Optimizing code and managing your project

REDDemon · Post by **REDDemon** » Thu Mar 24, 2011 9:37 am

Here is a list of usefull things that I have learned in last few months:

there are some general rules for optimizing you code (I'm not saying that those rules are always valid)

0) Want to use/try C++11 features? see that:
http://gameprog.it/articles/90/c-11-get ... c4KNKwlGC8
Actually GCC 4.8.X is only compiler with full support. Clang have full support but I see snippets from people that still does not compile even with correct code(few templates).. Visual studio is a big question mark.

1) Swtich ON your compiler optimization. Takin into example Code::blocks, you should enable O2 or O1 in debuggin mode:
Debuggin with compiler optimization enabled is more helpfull in finding bottlenecks (you know that Irrlicht Image loaders are twice faster with O2 or Oexpensive than without any optimization?). In my project (FreeImageMixer) I recompiled Irrlicht only with image loaders and enabling expensive optimization. Images are now loaded very fast

.

2)be const correct:
http://irrlicht.sourceforge.net/phpBB2/ ... hp?t=37573

3) don't abuse inlining:

there are only few cases when inlining is usefull:

-the assembly of inlined function is shorter than the code for calling that function. (and i think some compilers do that automatic)

-you are calling a small function few times and from a loop. (if you start calling the function from everywhere you increase execution time because you are abusing of you limited cache memory) But you never now where are you going to use certain functions.

-sometimes you cannot inline functions when you are using dlls/libraries, usually compilers gives warning.

-remember that if you write the body of a function in the header of that function the function will be considered inlined (that's why is preferable keeping things separed in a header and a .cpp file). This depends also on the compiler.

-you are using a function just for calling another function.

4)don't abuse namespaces. there are lots of libraries that have classes
or methods with the same name that are just putted in different namespaces. "using namespace" is usefull for testing some code in a simple way, but when you write libaries or part of your game is often bad,try avoid abusing it.
So you must also put you work in its own namespace if you are thinkin of reusing it.
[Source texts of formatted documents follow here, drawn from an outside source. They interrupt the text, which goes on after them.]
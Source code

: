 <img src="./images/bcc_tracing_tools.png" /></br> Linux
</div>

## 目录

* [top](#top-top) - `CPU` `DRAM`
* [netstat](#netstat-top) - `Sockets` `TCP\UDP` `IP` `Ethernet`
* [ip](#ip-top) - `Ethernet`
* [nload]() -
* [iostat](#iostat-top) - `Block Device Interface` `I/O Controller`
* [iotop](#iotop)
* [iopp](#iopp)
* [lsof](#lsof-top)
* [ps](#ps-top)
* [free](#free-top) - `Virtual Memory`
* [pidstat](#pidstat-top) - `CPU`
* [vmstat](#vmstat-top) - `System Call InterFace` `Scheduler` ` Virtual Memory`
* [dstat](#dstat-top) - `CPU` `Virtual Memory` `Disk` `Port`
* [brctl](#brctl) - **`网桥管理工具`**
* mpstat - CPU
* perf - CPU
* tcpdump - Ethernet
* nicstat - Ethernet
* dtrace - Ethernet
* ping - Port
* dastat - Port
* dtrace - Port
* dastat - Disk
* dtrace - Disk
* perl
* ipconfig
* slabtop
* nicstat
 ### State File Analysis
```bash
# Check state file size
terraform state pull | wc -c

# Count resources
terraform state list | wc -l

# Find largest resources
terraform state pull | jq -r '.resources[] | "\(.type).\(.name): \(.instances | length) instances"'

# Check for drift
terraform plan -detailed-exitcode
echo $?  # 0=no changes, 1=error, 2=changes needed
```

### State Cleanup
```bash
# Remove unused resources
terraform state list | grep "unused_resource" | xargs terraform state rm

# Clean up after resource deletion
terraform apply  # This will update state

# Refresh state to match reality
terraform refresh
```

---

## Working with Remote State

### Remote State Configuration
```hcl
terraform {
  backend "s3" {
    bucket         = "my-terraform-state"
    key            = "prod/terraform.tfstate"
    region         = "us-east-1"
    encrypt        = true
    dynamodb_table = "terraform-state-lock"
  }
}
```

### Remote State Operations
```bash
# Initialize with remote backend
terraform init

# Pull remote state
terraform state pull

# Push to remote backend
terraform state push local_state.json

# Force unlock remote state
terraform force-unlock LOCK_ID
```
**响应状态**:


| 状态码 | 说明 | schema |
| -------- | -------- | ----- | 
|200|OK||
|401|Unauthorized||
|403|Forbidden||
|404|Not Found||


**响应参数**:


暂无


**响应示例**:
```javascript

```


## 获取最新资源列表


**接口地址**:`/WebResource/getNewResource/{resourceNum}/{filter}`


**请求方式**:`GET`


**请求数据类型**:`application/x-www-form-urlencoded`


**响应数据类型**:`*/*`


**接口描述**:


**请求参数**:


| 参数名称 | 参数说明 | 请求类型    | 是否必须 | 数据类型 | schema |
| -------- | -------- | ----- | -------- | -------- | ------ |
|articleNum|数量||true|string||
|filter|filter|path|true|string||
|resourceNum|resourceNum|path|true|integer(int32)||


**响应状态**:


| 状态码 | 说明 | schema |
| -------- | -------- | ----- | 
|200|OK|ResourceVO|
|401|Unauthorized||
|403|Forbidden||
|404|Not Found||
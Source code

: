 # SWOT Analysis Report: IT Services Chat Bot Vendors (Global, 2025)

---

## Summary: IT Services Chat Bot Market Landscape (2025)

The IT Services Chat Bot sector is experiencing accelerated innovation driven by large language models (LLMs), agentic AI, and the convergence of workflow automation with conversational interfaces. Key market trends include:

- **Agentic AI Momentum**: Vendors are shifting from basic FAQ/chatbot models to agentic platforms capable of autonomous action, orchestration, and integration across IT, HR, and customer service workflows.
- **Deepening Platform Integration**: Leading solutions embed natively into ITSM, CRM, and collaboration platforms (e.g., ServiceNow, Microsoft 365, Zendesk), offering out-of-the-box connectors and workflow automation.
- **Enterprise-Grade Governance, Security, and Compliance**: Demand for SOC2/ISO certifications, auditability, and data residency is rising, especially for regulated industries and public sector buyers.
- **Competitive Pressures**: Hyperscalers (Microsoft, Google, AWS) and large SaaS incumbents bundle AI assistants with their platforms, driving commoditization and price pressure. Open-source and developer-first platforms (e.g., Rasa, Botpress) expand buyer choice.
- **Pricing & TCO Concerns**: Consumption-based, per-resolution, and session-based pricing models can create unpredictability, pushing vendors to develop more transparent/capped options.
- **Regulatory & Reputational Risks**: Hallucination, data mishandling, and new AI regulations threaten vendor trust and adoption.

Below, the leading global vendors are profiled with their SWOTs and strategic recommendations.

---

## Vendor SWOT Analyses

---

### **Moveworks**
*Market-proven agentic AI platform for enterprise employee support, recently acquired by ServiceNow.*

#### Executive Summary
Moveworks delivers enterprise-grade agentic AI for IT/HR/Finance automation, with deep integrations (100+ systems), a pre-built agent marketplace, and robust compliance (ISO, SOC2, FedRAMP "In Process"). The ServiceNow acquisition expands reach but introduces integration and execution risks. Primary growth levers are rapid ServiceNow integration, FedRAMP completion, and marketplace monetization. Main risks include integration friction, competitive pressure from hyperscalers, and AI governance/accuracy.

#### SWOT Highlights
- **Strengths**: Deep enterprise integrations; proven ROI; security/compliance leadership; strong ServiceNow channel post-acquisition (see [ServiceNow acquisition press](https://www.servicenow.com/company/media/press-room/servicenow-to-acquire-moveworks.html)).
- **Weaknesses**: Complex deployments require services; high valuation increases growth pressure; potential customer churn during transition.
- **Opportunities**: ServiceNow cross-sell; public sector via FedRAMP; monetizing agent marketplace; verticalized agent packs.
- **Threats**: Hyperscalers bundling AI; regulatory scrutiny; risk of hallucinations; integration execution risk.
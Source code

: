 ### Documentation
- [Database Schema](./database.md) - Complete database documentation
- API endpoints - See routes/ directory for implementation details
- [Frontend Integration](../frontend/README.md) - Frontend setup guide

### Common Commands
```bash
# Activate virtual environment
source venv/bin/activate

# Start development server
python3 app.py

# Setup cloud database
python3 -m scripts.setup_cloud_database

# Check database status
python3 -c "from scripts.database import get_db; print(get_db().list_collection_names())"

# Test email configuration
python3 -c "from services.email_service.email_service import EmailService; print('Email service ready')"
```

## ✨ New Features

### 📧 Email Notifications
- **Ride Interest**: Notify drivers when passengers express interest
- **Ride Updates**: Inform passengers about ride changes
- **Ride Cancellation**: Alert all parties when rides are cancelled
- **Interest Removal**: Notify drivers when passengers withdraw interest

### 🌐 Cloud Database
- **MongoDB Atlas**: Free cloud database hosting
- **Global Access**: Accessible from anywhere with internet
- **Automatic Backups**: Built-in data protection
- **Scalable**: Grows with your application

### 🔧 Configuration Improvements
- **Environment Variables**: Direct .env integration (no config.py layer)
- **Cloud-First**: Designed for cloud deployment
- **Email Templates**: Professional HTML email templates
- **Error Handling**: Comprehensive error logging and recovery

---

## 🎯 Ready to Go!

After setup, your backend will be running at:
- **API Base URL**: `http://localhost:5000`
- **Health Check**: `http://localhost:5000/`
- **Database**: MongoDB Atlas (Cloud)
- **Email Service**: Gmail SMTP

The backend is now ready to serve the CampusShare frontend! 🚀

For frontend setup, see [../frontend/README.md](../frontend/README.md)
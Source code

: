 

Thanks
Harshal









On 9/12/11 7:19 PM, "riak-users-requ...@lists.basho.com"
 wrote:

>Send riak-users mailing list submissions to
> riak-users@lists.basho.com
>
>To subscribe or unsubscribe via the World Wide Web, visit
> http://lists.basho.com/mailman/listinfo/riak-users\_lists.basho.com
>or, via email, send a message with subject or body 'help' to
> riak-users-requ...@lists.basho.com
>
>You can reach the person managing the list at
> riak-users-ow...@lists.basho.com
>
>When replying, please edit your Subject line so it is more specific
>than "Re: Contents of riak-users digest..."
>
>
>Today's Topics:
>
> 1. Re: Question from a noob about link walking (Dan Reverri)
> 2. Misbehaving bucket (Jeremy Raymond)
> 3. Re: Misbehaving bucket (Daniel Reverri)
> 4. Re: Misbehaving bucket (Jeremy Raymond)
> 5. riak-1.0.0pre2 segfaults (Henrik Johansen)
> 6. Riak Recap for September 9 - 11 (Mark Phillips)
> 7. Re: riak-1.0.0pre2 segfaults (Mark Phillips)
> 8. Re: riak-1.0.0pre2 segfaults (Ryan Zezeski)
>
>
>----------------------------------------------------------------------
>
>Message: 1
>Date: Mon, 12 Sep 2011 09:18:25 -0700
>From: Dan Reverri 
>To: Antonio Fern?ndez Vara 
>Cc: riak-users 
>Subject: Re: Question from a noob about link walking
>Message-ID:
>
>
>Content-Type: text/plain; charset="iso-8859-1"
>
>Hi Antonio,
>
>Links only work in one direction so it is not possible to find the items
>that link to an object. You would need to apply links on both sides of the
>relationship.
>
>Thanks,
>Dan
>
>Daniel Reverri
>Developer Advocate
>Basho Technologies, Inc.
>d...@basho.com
5)in the header of a function if you use a pointer or a reference to a class you don't need to include the header that define that class.

example:

Code: Select all

 
#include <ISceneNode.h>
 
class MyLibUsingSceneNodes
{
    void passSceneNodeAsPointer(irr::scene::ISceneNode*);
}

you can write

Code: Select all

 
namespace irr
{
    namespace scene
    {
        class ISceneNode; //I just warn the compiler that later we will have a pointer/reference to ISceneNode
 
    }
}
 
class MyLibUsingSceneNodes
{
    void passSceneNodeAsPointer(irr::scene::ISceneNode*=0);
}

and then you can include "ISceneNode" only in the .cpp file

Code: Select all

 
#include "myclass.h"
#include <ISceneNode.h>
 
void MyLibUsingSceneNodes::passSceneNodeAsPointer(irr::scene::ISceneNode* node)
{
    node->dosomething.
}

why is that so good? Simple. Forwards are usefull if you are not using a class in a header. If you need to include lots of headers in each class
probably you are doing bad coding. having lots of stuff included in headers instead of source files increase compile time both for you and for your library's users. Not only, having most of the code in headers (unless you are using templates) will make the compiler to inline wrongly lot of stuff resulting in bigger size of final executable.

6) profiling your code can help find where the execution time is spent. If you find that a function drains 80% of the total performance maybe you should look if you can improve it. On some compiler you can't profile when you are debugging. There are lots of ways for profile your code.

8 )if possibile don't use multithreading, that's an advanced feature. that causes problems. When MT is done usually a overhead is added so
a program that is multythreaded on 2 CPU of 2 Ghz each will be faster if done without MT on 1 CPU of 4Ghz (of course certain things are possible only when mutlythreading so sometimes you must use MT). What you have to know is how MT work at hardware level in the case. Data is copied from RAM to cache, so there can be a CPU working on some data and that CPU will not see changes to that data until it reaload that data from RAM. So in general is better avoiding writing/loading to the same data from multiple processes. And if you need to access data from multiple processes you need then some syncronization primitive (lock, RW lock, semaphore etc.). Every thread has its own stack.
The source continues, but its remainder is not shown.